**DATA UNDER STUDY:**
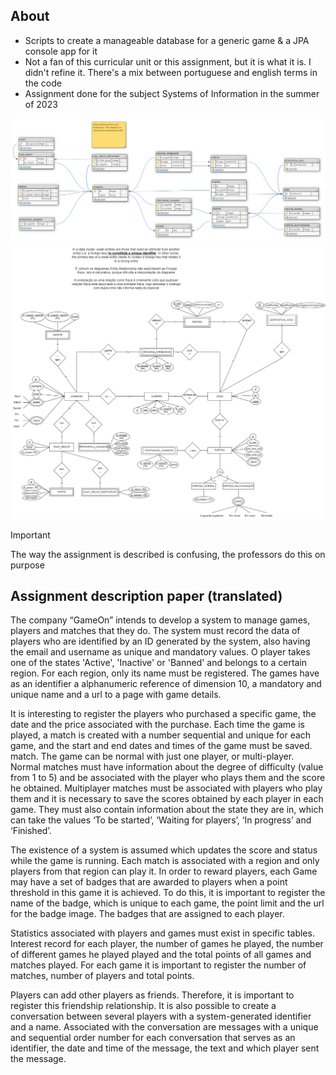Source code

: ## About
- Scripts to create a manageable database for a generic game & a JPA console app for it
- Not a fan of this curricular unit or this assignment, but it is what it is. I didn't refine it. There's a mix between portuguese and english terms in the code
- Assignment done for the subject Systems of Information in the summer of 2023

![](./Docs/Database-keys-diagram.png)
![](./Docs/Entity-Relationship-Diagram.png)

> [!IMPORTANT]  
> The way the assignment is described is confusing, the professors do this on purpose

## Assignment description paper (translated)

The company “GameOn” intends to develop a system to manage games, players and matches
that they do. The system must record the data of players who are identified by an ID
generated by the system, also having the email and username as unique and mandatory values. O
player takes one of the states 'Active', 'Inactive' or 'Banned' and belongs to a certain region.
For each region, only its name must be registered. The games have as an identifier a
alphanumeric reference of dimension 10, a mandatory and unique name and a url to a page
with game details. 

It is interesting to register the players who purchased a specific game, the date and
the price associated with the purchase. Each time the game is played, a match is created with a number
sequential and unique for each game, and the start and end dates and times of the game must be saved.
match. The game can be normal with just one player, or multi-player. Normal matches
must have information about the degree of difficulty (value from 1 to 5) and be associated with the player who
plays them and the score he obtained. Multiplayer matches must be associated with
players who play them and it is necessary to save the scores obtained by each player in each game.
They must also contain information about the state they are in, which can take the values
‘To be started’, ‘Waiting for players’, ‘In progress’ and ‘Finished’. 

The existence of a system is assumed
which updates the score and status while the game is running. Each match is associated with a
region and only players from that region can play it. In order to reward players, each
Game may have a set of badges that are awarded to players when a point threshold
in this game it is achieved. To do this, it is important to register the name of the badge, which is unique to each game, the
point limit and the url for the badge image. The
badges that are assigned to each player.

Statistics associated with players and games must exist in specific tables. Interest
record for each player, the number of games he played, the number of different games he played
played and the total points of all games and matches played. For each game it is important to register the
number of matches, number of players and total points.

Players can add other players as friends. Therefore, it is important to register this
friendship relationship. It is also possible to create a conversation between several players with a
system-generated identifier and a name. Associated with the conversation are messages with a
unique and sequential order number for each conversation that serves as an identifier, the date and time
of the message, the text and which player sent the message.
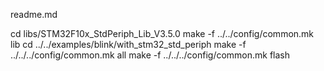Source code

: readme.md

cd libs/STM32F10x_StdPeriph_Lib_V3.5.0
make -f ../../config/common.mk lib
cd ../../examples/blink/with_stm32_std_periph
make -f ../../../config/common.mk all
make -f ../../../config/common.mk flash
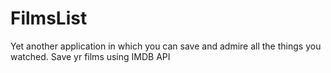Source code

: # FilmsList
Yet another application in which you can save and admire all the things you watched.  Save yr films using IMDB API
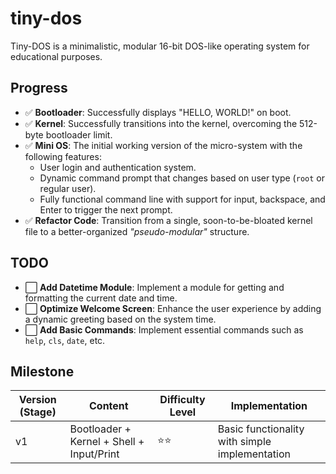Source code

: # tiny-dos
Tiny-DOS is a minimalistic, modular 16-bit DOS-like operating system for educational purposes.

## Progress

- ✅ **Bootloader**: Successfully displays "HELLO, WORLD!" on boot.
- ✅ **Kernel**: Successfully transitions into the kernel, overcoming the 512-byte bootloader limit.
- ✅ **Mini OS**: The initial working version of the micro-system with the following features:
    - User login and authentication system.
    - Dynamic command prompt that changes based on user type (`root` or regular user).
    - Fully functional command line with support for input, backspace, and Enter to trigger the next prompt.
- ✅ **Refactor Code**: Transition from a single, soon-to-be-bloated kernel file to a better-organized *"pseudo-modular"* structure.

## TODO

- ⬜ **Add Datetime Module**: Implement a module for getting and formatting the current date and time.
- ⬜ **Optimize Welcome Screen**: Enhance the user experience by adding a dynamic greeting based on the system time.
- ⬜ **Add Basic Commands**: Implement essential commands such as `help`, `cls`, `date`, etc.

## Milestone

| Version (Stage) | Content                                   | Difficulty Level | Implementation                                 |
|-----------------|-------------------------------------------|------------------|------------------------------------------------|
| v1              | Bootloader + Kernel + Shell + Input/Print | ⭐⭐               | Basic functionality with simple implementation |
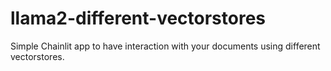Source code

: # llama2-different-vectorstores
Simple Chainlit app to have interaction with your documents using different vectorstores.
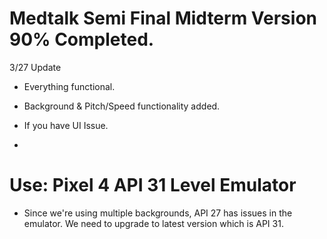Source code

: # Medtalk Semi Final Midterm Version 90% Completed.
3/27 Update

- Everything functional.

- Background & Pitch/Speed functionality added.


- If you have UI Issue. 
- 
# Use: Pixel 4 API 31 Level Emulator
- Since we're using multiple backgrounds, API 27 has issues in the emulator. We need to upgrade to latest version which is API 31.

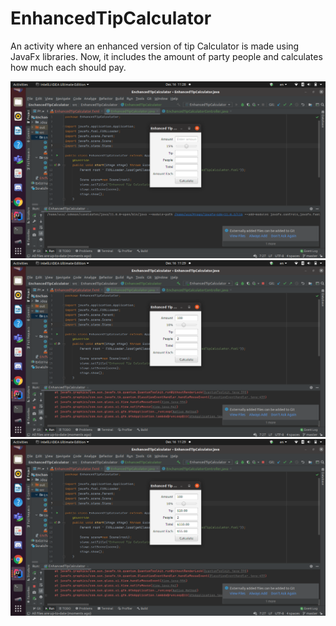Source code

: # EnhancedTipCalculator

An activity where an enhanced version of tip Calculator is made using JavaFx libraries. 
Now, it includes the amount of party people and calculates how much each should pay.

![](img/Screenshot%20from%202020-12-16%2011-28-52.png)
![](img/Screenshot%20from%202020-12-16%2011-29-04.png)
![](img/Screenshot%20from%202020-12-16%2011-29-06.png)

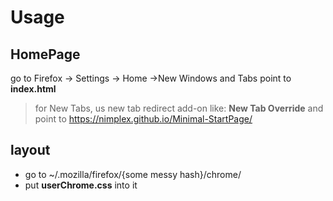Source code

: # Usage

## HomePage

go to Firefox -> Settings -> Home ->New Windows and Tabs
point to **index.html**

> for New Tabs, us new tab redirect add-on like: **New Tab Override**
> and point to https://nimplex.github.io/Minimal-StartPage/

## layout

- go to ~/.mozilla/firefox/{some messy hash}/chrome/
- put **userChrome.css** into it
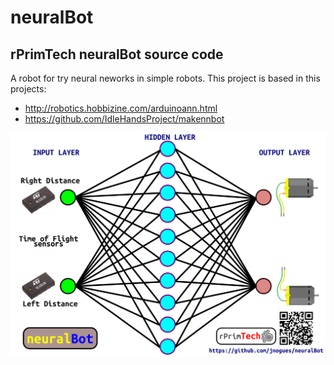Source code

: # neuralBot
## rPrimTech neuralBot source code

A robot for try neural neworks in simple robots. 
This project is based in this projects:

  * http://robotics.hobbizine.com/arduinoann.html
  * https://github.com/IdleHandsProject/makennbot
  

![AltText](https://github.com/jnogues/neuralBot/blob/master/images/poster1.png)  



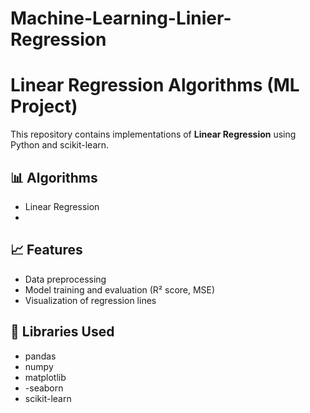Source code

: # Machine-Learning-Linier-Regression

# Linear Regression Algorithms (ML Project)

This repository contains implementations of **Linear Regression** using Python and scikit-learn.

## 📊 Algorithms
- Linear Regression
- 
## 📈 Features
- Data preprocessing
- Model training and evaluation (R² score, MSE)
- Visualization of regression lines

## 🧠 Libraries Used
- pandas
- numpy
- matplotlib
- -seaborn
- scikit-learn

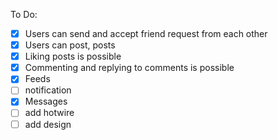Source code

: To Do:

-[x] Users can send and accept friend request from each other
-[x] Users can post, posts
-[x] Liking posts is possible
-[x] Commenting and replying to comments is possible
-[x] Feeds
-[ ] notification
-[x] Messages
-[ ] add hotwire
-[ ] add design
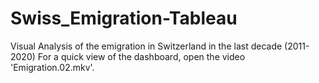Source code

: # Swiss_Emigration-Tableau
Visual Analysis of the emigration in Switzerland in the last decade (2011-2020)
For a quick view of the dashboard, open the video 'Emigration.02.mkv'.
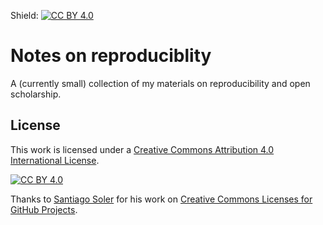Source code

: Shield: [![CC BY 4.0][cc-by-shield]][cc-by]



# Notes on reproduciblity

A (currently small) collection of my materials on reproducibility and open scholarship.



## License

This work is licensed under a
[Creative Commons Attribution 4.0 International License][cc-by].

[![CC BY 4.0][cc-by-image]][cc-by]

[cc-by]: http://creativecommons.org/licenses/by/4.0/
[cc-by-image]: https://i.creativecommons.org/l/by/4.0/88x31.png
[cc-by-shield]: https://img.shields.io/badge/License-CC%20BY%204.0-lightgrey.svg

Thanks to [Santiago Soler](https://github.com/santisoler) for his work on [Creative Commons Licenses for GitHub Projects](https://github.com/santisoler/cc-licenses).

**EXERCISE GOAL:**
Go back to the lines above and output, exactly as they stand, the ones from the line containing "system-generated identifier and" to the line containing "make -f ../../../config/common.mk all". Leave all pictures behind.

**OUTPUT FOR THIS EXERCISE:**
system-generated identifier and a name. Associated with the conversation are messages with a
unique and sequential order number for each conversation that serves as an identifier, the date and time
of the message, the text and which player sent the message.
Source code

: readme.md

cd libs/STM32F10x_StdPeriph_Lib_V3.5.0
make -f ../../config/common.mk lib
cd ../../examples/blink/with_stm32_std_periph
make -f ../../../config/common.mk all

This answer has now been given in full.